The Kingston school district may have selected its solution to pre-college education in the time of the pandemic, It may reopen schools for students in pre-kindergarten through sixth grade this fall, with students in seventh through twelfth grades studying off-campus by enhanced remote learning.
Governor Andrew Cuomo, who will officially announce how school will look statewide some time in early August, has required school districts to submit reopening proposals. Plans must include how to deal with the Covid 19 pandemic at the local level in order to keep students, staff and the community at large as safe as possible.
Kingston school officials began touting their proposal last week with a series of online town hall meetings chaired by schools superintendent Paul Padalino, who stressed that the path that would be taken was not actually up to individual school districts. They were only being tasked with formulating plans for the 2020-21 school year to begin either in-person, by remote learning, or through a combination of the two.

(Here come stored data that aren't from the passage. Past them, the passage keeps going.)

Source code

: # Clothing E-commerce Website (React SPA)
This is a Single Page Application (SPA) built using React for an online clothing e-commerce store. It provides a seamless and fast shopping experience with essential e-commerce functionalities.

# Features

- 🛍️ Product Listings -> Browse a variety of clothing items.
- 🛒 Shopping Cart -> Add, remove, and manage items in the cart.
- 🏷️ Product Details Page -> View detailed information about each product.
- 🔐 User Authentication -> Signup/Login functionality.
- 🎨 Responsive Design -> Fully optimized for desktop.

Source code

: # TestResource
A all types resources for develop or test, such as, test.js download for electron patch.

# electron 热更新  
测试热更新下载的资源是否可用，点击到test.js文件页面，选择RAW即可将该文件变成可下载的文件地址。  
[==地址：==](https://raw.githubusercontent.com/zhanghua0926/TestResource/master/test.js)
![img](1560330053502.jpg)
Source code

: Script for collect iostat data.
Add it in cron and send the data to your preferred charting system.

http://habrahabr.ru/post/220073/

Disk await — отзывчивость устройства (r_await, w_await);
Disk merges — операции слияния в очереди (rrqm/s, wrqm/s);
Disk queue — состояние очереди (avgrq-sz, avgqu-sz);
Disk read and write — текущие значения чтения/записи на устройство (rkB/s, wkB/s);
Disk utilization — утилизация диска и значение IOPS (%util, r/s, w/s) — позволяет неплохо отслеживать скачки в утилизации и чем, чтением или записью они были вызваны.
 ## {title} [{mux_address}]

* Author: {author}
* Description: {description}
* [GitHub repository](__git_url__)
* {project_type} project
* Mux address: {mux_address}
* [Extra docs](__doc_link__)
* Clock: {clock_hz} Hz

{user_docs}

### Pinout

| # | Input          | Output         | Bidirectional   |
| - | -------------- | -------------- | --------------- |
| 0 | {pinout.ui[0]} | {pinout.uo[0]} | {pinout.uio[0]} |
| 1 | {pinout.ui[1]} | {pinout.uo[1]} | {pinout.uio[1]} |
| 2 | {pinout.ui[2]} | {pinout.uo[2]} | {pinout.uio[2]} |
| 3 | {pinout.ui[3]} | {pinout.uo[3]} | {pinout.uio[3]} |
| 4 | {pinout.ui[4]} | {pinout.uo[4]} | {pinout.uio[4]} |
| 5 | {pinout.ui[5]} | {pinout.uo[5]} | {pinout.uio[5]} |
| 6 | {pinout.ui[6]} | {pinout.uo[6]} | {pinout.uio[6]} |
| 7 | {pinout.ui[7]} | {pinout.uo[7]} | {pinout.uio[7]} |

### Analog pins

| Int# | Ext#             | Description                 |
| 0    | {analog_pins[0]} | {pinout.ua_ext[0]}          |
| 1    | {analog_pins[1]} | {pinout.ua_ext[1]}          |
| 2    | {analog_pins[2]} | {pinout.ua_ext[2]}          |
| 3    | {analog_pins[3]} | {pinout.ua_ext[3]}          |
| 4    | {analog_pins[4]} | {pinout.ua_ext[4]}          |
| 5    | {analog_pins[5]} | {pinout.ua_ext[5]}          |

“We are really not in control here,” Padalino said during a remote town-hall presentation on Thursday, July 23. “This is going to come down from the governor’s office whether we open or do not open based on the metrics set forth by his [reopening] phasing plan. We are operating in the way we’ve been instructed to operate. We’ve been told to put together this plan, to have three options, and to engage in in-person education for our students as much as possible when we can, given the status of our community.”
In a recent enumeration, there were more than 30 active Covid 19 cases within the Kingston district’s boundaries.

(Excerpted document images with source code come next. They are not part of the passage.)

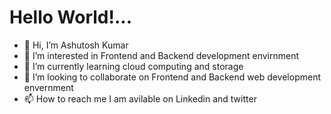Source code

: # Hello World!...

- 👋 Hi, I’m Ashutosh Kumar
- 👀 I’m interested in Frontend and Backend development envirnment
- 🌱 I’m currently learning cloud computing and storage
- 💞️ I’m looking to collaborate on Frontend and Backend web development envernment
- 📫 How to reach me I am avilable on Linkedin and twitter

<!---
AshisLive/AshisLive is a ✨ special ✨ repository because its `README.md` (this file) appears on your GitHub profile.
You can click the Preview link to take a look at your changes.
--->
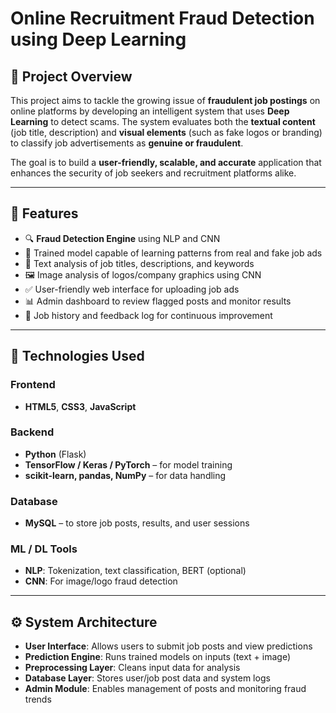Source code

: # Online Recruitment Fraud Detection using Deep Learning

## 📌 Project Overview

This project aims to tackle the growing issue of **fraudulent job postings** on online platforms by developing an intelligent system that uses **Deep Learning** to detect scams. The system evaluates both the **textual content** (job title, description) and **visual elements** (such as fake logos or branding) to classify job advertisements as **genuine or fraudulent**.

The goal is to build a **user-friendly, scalable, and accurate** application that enhances the security of job seekers and recruitment platforms alike.

---

## 🚀 Features

- 🔍 **Fraud Detection Engine** using NLP and CNN
- 🧠 Trained model capable of learning patterns from real and fake job ads
- 📄 Text analysis of job titles, descriptions, and keywords
- 🖼️ Image analysis of logos/company graphics using CNN
- ✅ User-friendly web interface for uploading job ads
- 📊 Admin dashboard to review flagged posts and monitor results
- 📁 Job history and feedback log for continuous improvement

---

## 🧠 Technologies Used

### Frontend
- **HTML5**, **CSS3**, **JavaScript**


### Backend
- **Python** (Flask)
- **TensorFlow / Keras / PyTorch** – for model training
- **scikit-learn, pandas, NumPy** – for data handling

### Database
- **MySQL** – to store job posts, results, and user sessions

### ML / DL Tools
- **NLP**: Tokenization, text classification, BERT (optional)
- **CNN**: For image/logo fraud detection

---

## ⚙️ System Architecture

- **User Interface**: Allows users to submit job posts and view predictions
- **Prediction Engine**: Runs trained models on inputs (text + image)
- **Preprocessing Layer**: Cleans input data for analysis
- **Database Layer**: Stores user/job post data and system logs
- **Admin Module**: Enables management of posts and monitoring fraud trends



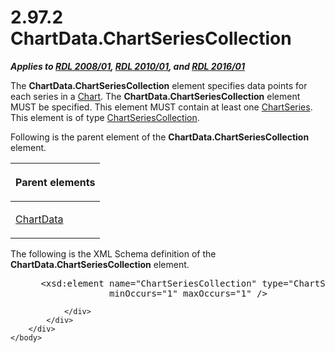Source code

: <html dir="LTR" xmlns:mshelp="http://msdn.microsoft.com/mshelp" xmlns:ddue="http://ddue.schemas.microsoft.com/authoring/2003/5" xmlns:xlink="http://www.w3.org/1999/xlink" xmlns:tool="http://www.microsoft.com/tooltip">
    <head>
        <meta http-equiv="Content-Type" content="text/html; CHARSET=utf-8"></meta>
        <meta name="save" content="history"></meta>
        <title>2.97.2 ChartData.ChartSeriesCollection</title>
        <xml>
            <mshelp:toctitle title="2.97.2 ChartData.ChartSeriesCollection"></mshelp:toctitle>
            <mshelp:rltitle title="[MS-RDL]: ChartData.ChartSeriesCollection"></mshelp:rltitle>
            <mshelp:keyword index="A" term="01298d96-221e-4e17-90ae-6e47a5deb711"></mshelp:keyword>
            <mshelp:attr name="DCSext.ContentType" value="open specification"></mshelp:attr>
            <mshelp:attr name="AssetID" value="01298d96-221e-4e17-90ae-6e47a5deb711"></mshelp:attr>
            <mshelp:attr name="TopicType" value="kbRef"></mshelp:attr>
            <mshelp:attr name="DCSext.Title" value="[MS-RDL]: ChartData.ChartSeriesCollection" />
        </xml>
    </head>
    <body>
        <div id="header">
            <h1 class="heading">2.97.2 ChartData.ChartSeriesCollection</h1>
        </div>
        <div id="mainSection">
            <div id="mainBody">
                <div id="allHistory" class="saveHistory"></div>
                <div id="sectionSection0" class="section" name="collapseableSection">
                    

<p><b><i>Applies to </i></b><a href="1e855f94-4617-47e4-b89e-0856c6cb420f.md"><b><i>RDL 2008/01</i></b></a><b><i>,
</i></b><a href="3428e690-a348-4ec7-8a6a-8efb42d2cdee.md"><b><i>RDL 2010/01</i></b></a><b><i>,
and </i></b><a href="52ce3983-2bfc-4e72-9359-42aaf5fe4509.md"><b><i>RDL 2016/01</i></b></a></p>

<p>The <b>ChartData.ChartSeriesCollection</b> element specifies
data points for each series in a <a href="b0ab5524-7eb2-47a7-a4d3-230f5c8c5526.md">Chart</a>. The <b>ChartData.ChartSeriesCollection</b>
element MUST be specified. This element MUST contain at least one <a href="aee11573-3fcf-4365-938b-e6c8ceece6e1.md">ChartSeries</a>. This element is
of type <a href="ea50ecc2-f4ce-41b7-ae9c-f8dbbb516ec9.md">ChartSeriesCollection</a>.</p>

<p>Following is the parent element of the <b>ChartData.ChartSeriesCollection</b>
element.</p>

<table>
 <thead>
  <tr>
   <th>
   <p>Parent elements </p>
   </th>
  </tr>
 </thead>
 <tr>
  <td>
  <p><a href="1aee64b7-3829-41b6-b546-544f42867119.md">ChartData</a></p>
  </td>
 </tr>
</table>

<p>The following is the XML Schema definition of the <b>ChartData.ChartSeriesCollection</b>
element.</p>

<dl>
<dd>
<div><pre> &lt;xsd:element name=&quot;ChartSeriesCollection&quot; type=&quot;ChartSeriesCollectionType&quot; 
              minOccurs=&quot;1&quot; maxOccurs=&quot;1&quot; /&gt;
</pre></div>
</dd></dl>


                </div>
            </div>
        </div>
    </body>
</html>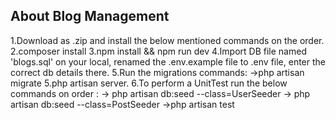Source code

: 
## About Blog Management

1.Download as .zip and install the below mentioned commands on the order.
2.composer install
3.npm install && npm run dev
4.Import DB file named 'blogs.sql' on your local, renamed the .env.example file to .env file, enter the correct db details there. 
5.Run the migrations commands:
   ->php artisan migrate
5.php artisan server.
6.To perform a UnitTest run the below commands on order : 
   -> php artisan db:seed --class=UserSeeder
   -> php artisan db:seed --class=PostSeeder
   ->php artisan test


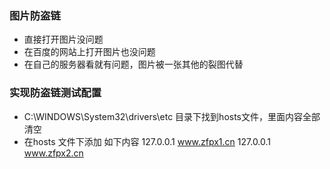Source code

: ### 图片防盗链
- 直接打开图片没问题
- 在百度的网站上打开图片也没问题
- 在自己的服务器看就有问题，图片被一张其他的裂图代替


### 实现防盗链测试配置
- C:\WINDOWS\System32\drivers\etc 目录下找到hosts文件，里面内容全部清空
- 在hosts 文件下添加  如下内容
127.0.0.1       www.zfpx1.cn
127.0.0.1       www.zfpx2.cn


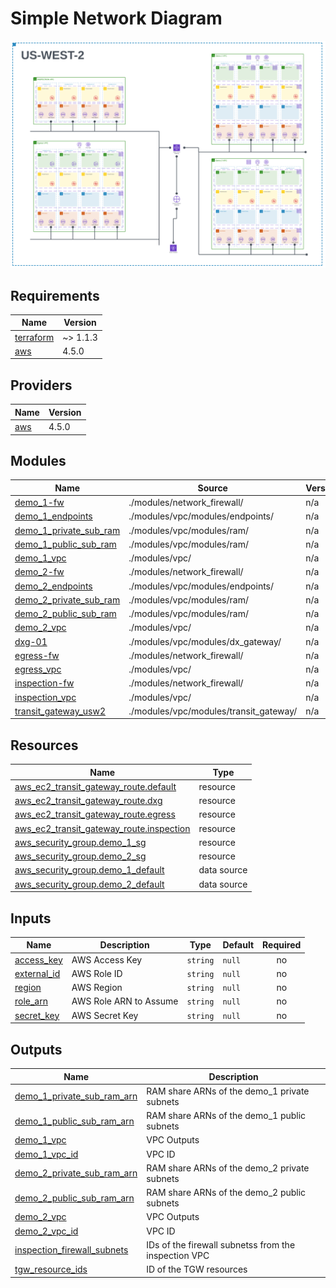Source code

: # Simple Network Diagram
![Simple Network Diagram](aws-demo.png)

<!-- BEGIN_TF_DOCS -->
## Requirements

| Name | Version |
|------|---------|
| <a name="requirement_terraform"></a> [terraform](#requirement\_terraform) | ~> 1.1.3 |
| <a name="requirement_aws"></a> [aws](#requirement\_aws) | 4.5.0 |

## Providers

| Name | Version |
|------|---------|
| <a name="provider_aws"></a> [aws](#provider\_aws) | 4.5.0 |

## Modules

| Name | Source | Version |
|------|--------|---------|
| <a name="module_demo_1-fw"></a> [demo\_1-fw](#module\_demo\_1-fw) | ./modules/network_firewall/ | n/a |
| <a name="module_demo_1_endpoints"></a> [demo\_1\_endpoints](#module\_demo\_1\_endpoints) | ./modules/vpc/modules/endpoints/ | n/a |
| <a name="module_demo_1_private_sub_ram"></a> [demo\_1\_private\_sub\_ram](#module\_demo\_1\_private\_sub\_ram) | ./modules/vpc/modules/ram/ | n/a |
| <a name="module_demo_1_public_sub_ram"></a> [demo\_1\_public\_sub\_ram](#module\_demo\_1\_public\_sub\_ram) | ./modules/vpc/modules/ram/ | n/a |
| <a name="module_demo_1_vpc"></a> [demo\_1\_vpc](#module\_demo\_1\_vpc) | ./modules/vpc/ | n/a |
| <a name="module_demo_2-fw"></a> [demo\_2-fw](#module\_demo\_2-fw) | ./modules/network_firewall/ | n/a |
| <a name="module_demo_2_endpoints"></a> [demo\_2\_endpoints](#module\_demo\_2\_endpoints) | ./modules/vpc/modules/endpoints/ | n/a |
| <a name="module_demo_2_private_sub_ram"></a> [demo\_2\_private\_sub\_ram](#module\_demo\_2\_private\_sub\_ram) | ./modules/vpc/modules/ram/ | n/a |
| <a name="module_demo_2_public_sub_ram"></a> [demo\_2\_public\_sub\_ram](#module\_demo\_2\_public\_sub\_ram) | ./modules/vpc/modules/ram/ | n/a |
| <a name="module_demo_2_vpc"></a> [demo\_2\_vpc](#module\_demo\_2\_vpc) | ./modules/vpc/ | n/a |
| <a name="module_dxg-01"></a> [dxg-01](#module\_dxg-01) | ./modules/vpc/modules/dx_gateway/ | n/a |
| <a name="module_egress-fw"></a> [egress-fw](#module\_egress-fw) | ./modules/network_firewall/ | n/a |
| <a name="module_egress_vpc"></a> [egress\_vpc](#module\_egress\_vpc) | ./modules/vpc/ | n/a |
| <a name="module_inspection-fw"></a> [inspection-fw](#module\_inspection-fw) | ./modules/network_firewall/ | n/a |
| <a name="module_inspection_vpc"></a> [inspection\_vpc](#module\_inspection\_vpc) | ./modules/vpc/ | n/a |
| <a name="module_transit_gateway_usw2"></a> [transit\_gateway\_usw2](#module\_transit\_gateway\_usw2) | ./modules/vpc/modules/transit_gateway/ | n/a |

## Resources

| Name | Type |
|------|------|
| [aws_ec2_transit_gateway_route.default](https://registry.terraform.io/providers/hashicorp/aws/4.5.0/docs/resources/ec2_transit_gateway_route) | resource |
| [aws_ec2_transit_gateway_route.dxg](https://registry.terraform.io/providers/hashicorp/aws/4.5.0/docs/resources/ec2_transit_gateway_route) | resource |
| [aws_ec2_transit_gateway_route.egress](https://registry.terraform.io/providers/hashicorp/aws/4.5.0/docs/resources/ec2_transit_gateway_route) | resource |
| [aws_ec2_transit_gateway_route.inspection](https://registry.terraform.io/providers/hashicorp/aws/4.5.0/docs/resources/ec2_transit_gateway_route) | resource |
| [aws_security_group.demo_1_sg](https://registry.terraform.io/providers/hashicorp/aws/4.5.0/docs/resources/security_group) | resource |
| [aws_security_group.demo_2_sg](https://registry.terraform.io/providers/hashicorp/aws/4.5.0/docs/resources/security_group) | resource |
| [aws_security_group.demo_1_default](https://registry.terraform.io/providers/hashicorp/aws/4.5.0/docs/data-sources/security_group) | data source |
| [aws_security_group.demo_2_default](https://registry.terraform.io/providers/hashicorp/aws/4.5.0/docs/data-sources/security_group) | data source |

## Inputs

| Name | Description | Type | Default | Required |
|------|-------------|------|---------|:--------:|
| <a name="input_access_key"></a> [access\_key](#input\_access\_key) | AWS Access Key | `string` | `null` | no |
| <a name="input_external_id"></a> [external\_id](#input\_external\_id) | AWS Role ID | `string` | `null` | no |
| <a name="input_region"></a> [region](#input\_region) | AWS Region | `string` | `null` | no |
| <a name="input_role_arn"></a> [role\_arn](#input\_role\_arn) | AWS Role ARN to Assume | `string` | `null` | no |
| <a name="input_secret_key"></a> [secret\_key](#input\_secret\_key) | AWS Secret Key | `string` | `null` | no |

## Outputs

| Name | Description |
|------|-------------|
| <a name="output_demo_1_private_sub_ram_arn"></a> [demo\_1\_private\_sub\_ram\_arn](#output\_demo\_1\_private\_sub\_ram\_arn) | RAM share ARNs of the demo\_1 private subnets |
| <a name="output_demo_1_public_sub_ram_arn"></a> [demo\_1\_public\_sub\_ram\_arn](#output\_demo\_1\_public\_sub\_ram\_arn) | RAM share ARNs of the demo\_1 public subnets |
| <a name="output_demo_1_vpc"></a> [demo\_1\_vpc](#output\_demo\_1\_vpc) | VPC Outputs |
| <a name="output_demo_1_vpc_id"></a> [demo\_1\_vpc\_id](#output\_demo\_1\_vpc\_id) | VPC ID |
| <a name="output_demo_2_private_sub_ram_arn"></a> [demo\_2\_private\_sub\_ram\_arn](#output\_demo\_2\_private\_sub\_ram\_arn) | RAM share ARNs of the demo\_2 private subnets |
| <a name="output_demo_2_public_sub_ram_arn"></a> [demo\_2\_public\_sub\_ram\_arn](#output\_demo\_2\_public\_sub\_ram\_arn) | RAM share ARNs of the demo\_2 public subnets |
| <a name="output_demo_2_vpc"></a> [demo\_2\_vpc](#output\_demo\_2\_vpc) | VPC Outputs |
| <a name="output_demo_2_vpc_id"></a> [demo\_2\_vpc\_id](#output\_demo\_2\_vpc\_id) | VPC ID |
| <a name="output_inspection_firewall_subnets"></a> [inspection\_firewall\_subnets](#output\_inspection\_firewall\_subnets) | IDs of the firewall subnetss from the inspection VPC |
| <a name="output_tgw_resource_ids"></a> [tgw\_resource\_ids](#output\_tgw\_resource\_ids) | ID of the TGW resources |
<!-- END_TF_DOCS -->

Spreading out the students
To ensure social distancing, students in grades K-6 attending in-person classes would be spread out across all ten district school buildings, including M. Clifford Miller and J. Watson Bailey middle schools, and Kingston High School. A staggered arrival and study schedule would allow social distancing on buses and prevent overcrowding at school entrances.
Padalino stressed that the district’s delivery will be an improvement based on lessons learned during the last three months of the 2019-20 school year, when the remote learning rollout had to come together quickly.
“We feel that we learned a lot in the spring,” said Padalino. “We had to jump into it quickly. It wasn’t done perfectly, but we did learn a lot, and we’re applying what we learned as we move into the fall.”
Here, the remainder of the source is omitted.